##### Supplied entries #####

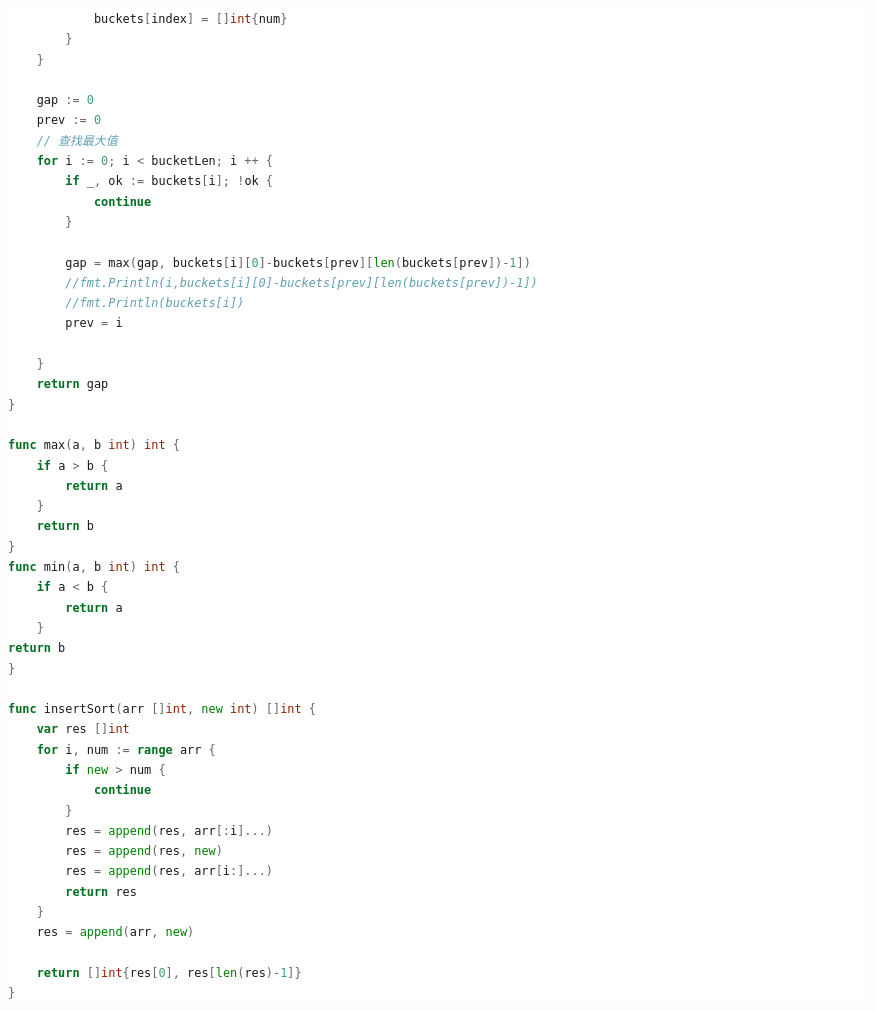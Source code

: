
 ```go
            buckets[index] = []int{num}
        }
    }

    gap := 0
    prev := 0
    // 查找最大值
    for i := 0; i < bucketLen; i ++ {
        if _, ok := buckets[i]; !ok {
            continue
        }

        gap = max(gap, buckets[i][0]-buckets[prev][len(buckets[prev])-1])
        //fmt.Println(i,buckets[i][0]-buckets[prev][len(buckets[prev])-1])
        //fmt.Println(buckets[i])
        prev = i

    }
    return gap
}

func max(a, b int) int {
    if a > b {
        return a
    }
    return b
}
func min(a, b int) int {
    if a < b {
        return a
    }
return b
}

func insertSort(arr []int, new int) []int {
    var res []int
    for i, num := range arr {
        if new > num {
            continue
        }
        res = append(res, arr[:i]...)
        res = append(res, new)
        res = append(res, arr[i:]...)
        return res
    }
    res = append(arr, new)

    return []int{res[0], res[len(res)-1]}
}
```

#####

◆ **Task details**
With the images excluded, reproduce the data above precisely as written.

◆ **Written solution**
Source code

:
 ```go
            buckets[index] = []int{num}
        }
    }

    gap := 0
    prev := 0
    // 查找最大值
    for i := 0; i < bucketLen; i ++ {
        if _, ok := buckets[i]; !ok {
            continue
        }

        gap = max(gap, buckets[i][0]-buckets[prev][len(buckets[prev])-1])
        //fmt.Println(i,buckets[i][0]-buckets[prev][len(buckets[prev])-1])
        //fmt.Println(buckets[i])
        prev = i

    }
    return gap
}

func max(a, b int) int {
    if a > b {
        return a
    }
    return b
}
func min(a, b int) int {
    if a < b {
        return a
    }
return b
}

func insertSort(arr []int, new int) []int {
    var res []int
    for i, num := range arr {
        if new > num {
            continue
        }
        res = append(res, arr[:i]...)
        res = append(res, new)
        res = append(res, arr[i:]...)
        return res
    }
    res = append(arr, new)

    return []int{res[0], res[len(res)-1]}
}
```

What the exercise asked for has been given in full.